───── MATERIAL FOR THIS EXERCISE

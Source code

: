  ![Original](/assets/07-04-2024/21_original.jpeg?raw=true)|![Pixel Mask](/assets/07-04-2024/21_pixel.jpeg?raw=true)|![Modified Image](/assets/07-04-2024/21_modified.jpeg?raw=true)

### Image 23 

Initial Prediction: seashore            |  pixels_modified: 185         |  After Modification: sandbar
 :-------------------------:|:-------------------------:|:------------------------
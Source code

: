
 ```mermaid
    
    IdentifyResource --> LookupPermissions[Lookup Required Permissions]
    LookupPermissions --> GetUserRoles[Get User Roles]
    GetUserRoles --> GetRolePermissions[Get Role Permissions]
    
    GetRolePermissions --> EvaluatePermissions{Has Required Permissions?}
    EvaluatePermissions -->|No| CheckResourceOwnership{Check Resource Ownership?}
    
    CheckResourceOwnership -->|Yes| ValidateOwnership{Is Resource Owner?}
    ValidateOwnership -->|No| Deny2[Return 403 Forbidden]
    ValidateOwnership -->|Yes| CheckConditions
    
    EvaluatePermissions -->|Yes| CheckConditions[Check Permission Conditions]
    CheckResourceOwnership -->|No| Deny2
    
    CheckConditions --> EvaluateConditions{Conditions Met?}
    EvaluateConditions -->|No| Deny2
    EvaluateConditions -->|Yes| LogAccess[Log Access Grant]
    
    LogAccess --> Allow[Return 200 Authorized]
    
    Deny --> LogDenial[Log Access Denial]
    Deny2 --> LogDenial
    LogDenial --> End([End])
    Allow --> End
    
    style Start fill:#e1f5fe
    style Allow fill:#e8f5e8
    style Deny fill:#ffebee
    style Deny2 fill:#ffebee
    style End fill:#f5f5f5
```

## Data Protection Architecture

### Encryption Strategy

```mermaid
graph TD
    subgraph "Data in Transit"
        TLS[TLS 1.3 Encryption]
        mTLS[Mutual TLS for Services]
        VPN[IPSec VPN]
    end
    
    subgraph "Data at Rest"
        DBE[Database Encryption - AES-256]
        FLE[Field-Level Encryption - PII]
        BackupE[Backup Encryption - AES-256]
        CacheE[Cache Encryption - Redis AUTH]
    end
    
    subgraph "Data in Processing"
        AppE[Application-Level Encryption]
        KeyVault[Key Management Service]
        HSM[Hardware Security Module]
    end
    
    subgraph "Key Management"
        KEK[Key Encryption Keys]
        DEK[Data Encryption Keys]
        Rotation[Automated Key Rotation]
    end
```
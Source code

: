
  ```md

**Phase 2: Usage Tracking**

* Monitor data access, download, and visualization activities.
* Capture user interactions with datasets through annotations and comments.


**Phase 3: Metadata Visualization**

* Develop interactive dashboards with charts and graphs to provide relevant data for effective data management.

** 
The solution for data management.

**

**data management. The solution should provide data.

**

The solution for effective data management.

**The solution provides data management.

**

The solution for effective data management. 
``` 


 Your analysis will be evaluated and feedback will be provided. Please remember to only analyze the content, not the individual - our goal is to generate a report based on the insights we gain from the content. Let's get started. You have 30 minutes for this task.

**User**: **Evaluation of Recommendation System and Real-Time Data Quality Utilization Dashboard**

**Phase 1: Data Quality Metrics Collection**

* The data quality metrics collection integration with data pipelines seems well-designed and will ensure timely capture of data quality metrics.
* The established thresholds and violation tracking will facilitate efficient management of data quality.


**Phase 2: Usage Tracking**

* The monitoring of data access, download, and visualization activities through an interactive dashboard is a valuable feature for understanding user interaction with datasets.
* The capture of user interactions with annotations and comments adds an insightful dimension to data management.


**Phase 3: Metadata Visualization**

──────────

TASK TO CARRY OUT >>
Answer with a number only: how many lines above have the word "annotations"?

OUTPUT OF THE EXERCISE >>
2